This is an example of how to use Tensorflow Data Validation (https://www.tensorflow.org/tfx/data_validation/get_started) to detect changes in tabular datasets.

In [1]:
import pandas as pd
import numpy as np
import tensorflow as tf
import tensorflow_data_validation as tfdv


print(tf.__version__)
print(tfdv.__version__)

2.9.1
1.8.0


First we read a tabular dataset with numerical data. This is taken from the UCI Machine Learning Dataset Archive: https://archive.ics.uci.edu/ml/datasets/banknote+authentication.
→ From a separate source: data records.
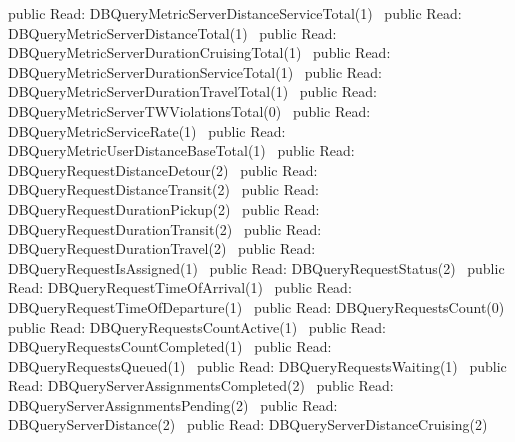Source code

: public \LA{}Read: DBQueryMetricServerDistanceServiceTotal(1)~{\nwtagstyle{}}\RA{}
public \LA{}Read: DBQueryMetricServerDistanceTotal(1)~{\nwtagstyle{}}\RA{}
public \LA{}Read: DBQueryMetricServerDurationCruisingTotal(1)~{\nwtagstyle{}}\RA{}
public \LA{}Read: DBQueryMetricServerDurationServiceTotal(1)~{\nwtagstyle{}}\RA{}
public \LA{}Read: DBQueryMetricServerDurationTravelTotal(1)~{\nwtagstyle{}}\RA{}
public \LA{}Read: DBQueryMetricServerTWViolationsTotal(0)~{\nwtagstyle{}}\RA{}
public \LA{}Read: DBQueryMetricServiceRate(1)~{\nwtagstyle{}}\RA{}
public \LA{}Read: DBQueryMetricUserDistanceBaseTotal(1)~{\nwtagstyle{}}\RA{}
public \LA{}Read: DBQueryRequestDistanceDetour(2)~{\nwtagstyle{}}\RA{}
public \LA{}Read: DBQueryRequestDistanceTransit(2)~{\nwtagstyle{}}\RA{}
public \LA{}Read: DBQueryRequestDurationPickup(2)~{\nwtagstyle{}}\RA{}
public \LA{}Read: DBQueryRequestDurationTransit(2)~{\nwtagstyle{}}\RA{}
public \LA{}Read: DBQueryRequestDurationTravel(2)~{\nwtagstyle{}}\RA{}
public \LA{}Read: DBQueryRequestIsAssigned(1)~{\nwtagstyle{}}\RA{}
public \LA{}Read: DBQueryRequestStatus(2)~{\nwtagstyle{}}\RA{}
public \LA{}Read: DBQueryRequestTimeOfArrival(1)~{\nwtagstyle{}}\RA{}
public \LA{}Read: DBQueryRequestTimeOfDeparture(1)~{\nwtagstyle{}}\RA{}
public \LA{}Read: DBQueryRequestsCount(0)~{\nwtagstyle{}}\RA{}
public \LA{}Read: DBQueryRequestsCountActive(1)~{\nwtagstyle{}}\RA{}
public \LA{}Read: DBQueryRequestsCountCompleted(1)~{\nwtagstyle{}}\RA{}
public \LA{}Read: DBQueryRequestsQueued(1)~{\nwtagstyle{}}\RA{}
public \LA{}Read: DBQueryRequestsWaiting(1)~{\nwtagstyle{}}\RA{}
public \LA{}Read: DBQueryServerAssignmentsCompleted(2)~{\nwtagstyle{}}\RA{}
public \LA{}Read: DBQueryServerAssignmentsPending(2)~{\nwtagstyle{}}\RA{}
public \LA{}Read: DBQueryServerDistance(2)~{\nwtagstyle{}}\RA{}
public \LA{}Read: DBQueryServerDistanceCruising(2)~{\nwtagstyle{}}\RA{}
This dataset contains features calculated from pixel values of images of authentic and fake banknotes.

In [2]:
data_df = pd.read_csv(
    "data_banknote_authentication.txt",
    names=["variance", "skewness", "kurtosis", "entropy", "class"]
)
data_df.head()

Unnamed: 0,variance,skewness,kurtosis,entropy,class
0,3.6216,8.6661,-2.8073,-0.44699,0
1,4.5459,8.1674,-2.4586,-1.4621,0
2,3.866,-2.6383,1.9242,0.10645,0
3,3.4566,9.5228,-4.0112,-3.5944,0
4,0.32924,-4.4552,4.5718,-0.9888,0


We split the dataset into a "baseline" and an "update". We use the baseline to generate a schema which contains details of the columns, their data types and other expectations.

In [3]:
baseline_df = data_df.sample(1000, random_state=12345)
update_df = data_df.loc[data_df.index.difference(baseline_df.index), ]

print(baseline_df.shape)
print(update_df.shape)

(1000, 5)
(372, 5)


In [18]:
baseline_stats = tfdv.generate_statistics_from_dataframe(baseline_df)
baseline_stats

datasets {
  num_examples: 1000
  features {
    type: FLOAT
    num_stats {
      common_stats {
        num_non_missing: 1000
        min_num_values: 1
        max_num_values: 1
        avg_num_values: 1.0
        num_values_histogram {
          buckets {
            low_value: 1.0
            high_value: 1.0
            sample_count: 100.0
          }
          buckets {
            low_value: 1.0
            high_value: 1.0
            sample_count: 100.0
          }
          buckets {
            low_value: 1.0
            high_value: 1.0
            sample_count: 100.0
          }
          buckets {
            low_value: 1.0
            high_value: 1.0
            sample_count: 100.0
          }
          buckets {
            low_value: 1.0
            high_value: 1.0
            sample_count: 100.0
          }
          buckets {
            low_value: 1.0
            high_value: 1.0
            sample_count: 100.0
          }
          buckets {
            low_value: 1.0


In [17]:
schema = tfdv.infer_schema(statistics=baseline_stats)
tfdv.display_schema(schema)

Unnamed: 0_level_0,Type,Presence,Valency,Domain
Feature name,Unnamed: 1_level_1,Unnamed: 2_level_1,Unnamed: 3_level_1,Unnamed: 4_level_1
'variance',FLOAT,required,,-
'skewness',FLOAT,required,,-
'kurtosis',FLOAT,required,,-
'entropy',FLOAT,required,,-
'class',INT,required,,-


Now we will validate the "update" part of the dataset against the schema we generated from the baseline.

In [9]:
def validate_update(schema, update_df):
    update_stats = tfdv.generate_statistics_from_dataframe(update_df)
    validation_result = tfdv.validate_statistics(
        statistics=update_stats,
        schema=schema,
    )
    return validation_result

In [19]:
# Update with no anomalies
no_anomaly = validate_update(schema=schema, update_df=update_df)
tfdv.display_anomalies(no_anomaly)

In [20]:
# Update with the "variance" column missing
missing_variance = validate_update(
    schema=schema, 
    update_df=update_df.drop(["variance",], axis=1)
)
tfdv.display_anomalies(missing_variance)

Unnamed: 0_level_0,Anomaly short description,Anomaly long description
Feature name,Unnamed: 1_level_1,Unnamed: 2_level_1
'variance',Column dropped,Column is completely missing